Complete step-by-step answer:
We know that a function is a relation for which each input value of a domain has only one output value in the range.
The domain of \[g=\left\{ 1,2,3,4 \right\}\] and the range of \[g=\left\{ 1,3,5,7 \right\}\]
Each input value of the domain of g has only one output value in the range of g. Thus, \[g=\left\{ \left( 1,1 \right),\left( 2,3 \right),\left( 3,5 \right),\left( 4,7 \right) \right\}\] is a function.
Given that the function of g is \[g(x)=\alpha x+\beta \]

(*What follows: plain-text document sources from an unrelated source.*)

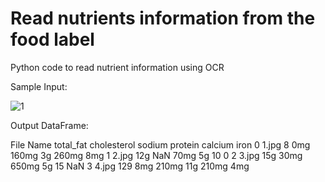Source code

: # Read nutrients information from the food label
Python code to read nutrient information using OCR


Sample Input:

![1](https://github.com/rishikeshsreehari/food-label-ocr-python/assets/14956650/a26d58da-b5bc-4a2f-8d10-413bd6219997)


Output DataFrame:

  File Name total_fat cholesterol sodium protein calcium iron
0     1.jpg         8         0mg  160mg      3g   260mg  8mg
1     2.jpg       12g         NaN   70mg      5g      10    0
2     3.jpg       15g        30mg  650mg      5g      15  NaN
3     4.jpg       129         8mg  210mg     11g   210mg  4mg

The values of set g satisfy the above function. Thus, by substituting the input values of (1,1) and (2,3) we get
\[g(1)=\alpha (1)+\beta \]
\[\Rightarrow g(1)=\alpha +\beta \]
\[g(2)=\alpha (2)+\beta \]
\[\Rightarrow g(2)=2\alpha +\beta \]
By substituting the output values of (1,1) and (2,3) we get
\[1=\alpha +\beta \]
\[3=2\alpha +\beta \] …. (1)
By subtracting the above equations, we get
\[3-1=2\alpha +\beta -(\alpha +\beta )\]
\[2=2\alpha +\beta -\alpha -\beta \]
\[\Rightarrow \alpha =2\]
By substituting the value of \[\alpha =2\] in equation (1) we get
\[3=2(2)+\beta \]
\[3=4+\beta \]
\[\beta =3-4\]
\[\Rightarrow \beta =-1\]
The value of \[\alpha +\beta \] = 2 – 1 = 1
Thus, the values of \[\alpha ,\beta ,\alpha +\beta \] are 2, -1, 1 respectively.
Note: The possibility of mistake can be not able to apply the concept of condition of a relation to be a function. The other possibility of mistake can be not applying the set of numbers of function to calculate the values of \[\alpha ,\beta ,\alpha +\beta \]